En entrant, se développait une large galerie décorée de statues dont les piédestaux sont toujours en place. A gauche, il y avait une basilique judiciaire, sur la (façade opposée, toute une série de boutiques réservées aux commerçans ou aux changeurs, à droite la curie, la tribune aux harangues, un petit temple, probablement dédié à la Victoire. L’espace à ciel ouvert, qui s’étendait entre ces différentes constructions, était occupé par une foule de statues qu’on a eu la malencontreuse idée de transporter et d’entasser pêle-mêle dans les misérables salles du musée[1] : c’étaient des effigies des Empereurs, à cheval et en char, des images divines, des portraits de donateurs ou de citoyens illustres. Enfin, de même que Rome et les principales villes de l’Empire, Thimgad, suivant un usage traditionnel, avait une statue de Marsyas sur son forum.

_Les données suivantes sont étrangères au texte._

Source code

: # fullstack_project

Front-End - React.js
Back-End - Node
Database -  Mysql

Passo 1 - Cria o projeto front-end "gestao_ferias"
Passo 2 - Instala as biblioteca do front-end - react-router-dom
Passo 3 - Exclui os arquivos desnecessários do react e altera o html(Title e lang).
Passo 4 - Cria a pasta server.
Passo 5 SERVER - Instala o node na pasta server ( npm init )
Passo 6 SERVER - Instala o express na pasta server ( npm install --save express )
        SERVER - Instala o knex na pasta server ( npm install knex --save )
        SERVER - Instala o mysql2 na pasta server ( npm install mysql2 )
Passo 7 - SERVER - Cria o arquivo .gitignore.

Sans doute, un voyageur dont l’œil est habitué aux vastes dimensions de nos places publiques trouvera que celle-ci est plutôt restreinte. Elle égale pourtant en superficie les forums les plus fameux, si même elle ne les surpasse point. Mais on ne songe pas à la mesurer, on remarque seulement comme cet ensemble est harmonieux, comme les proportions en sont justes et élégantes. Devant un style si sobre et si grandiose, on demeure confondu, lorsqu’on se souvient que ce n’est là, en somme, que de l’architecture coloniale exécutée par la main-d’œuvre militaire. En effet, tous ces édifices qui entourent le forum de Thimgad ont été bâtis par les soldats de la IIIe légion.

Que devaient être, en Italie ou en Grèce, des places comme celle-ci, tout entières construites par des architectes et des ouvriers de profession, si le forum d’une simple colonie africaine offrait déjà, dans son plan, une telle perfection ?

Il faut pourtant le reconnaître : ce fait que Thimgad fut élevée d’un seul coup par des cohortes de vétérans, c’est le gros reproche que les partisans de Pompéi formulent habituellement contre la ville numide. Cette création officielle, ce municipe

  1. Il faut dire, à la décharge du service des antiquités, que ces sculptures abandonnées sur le forum, risquaient fort d’être complètement anéanties par les Arabes ou les touristes. Les Anglais, comme toujours, se signalaient par leur rage de mutilations.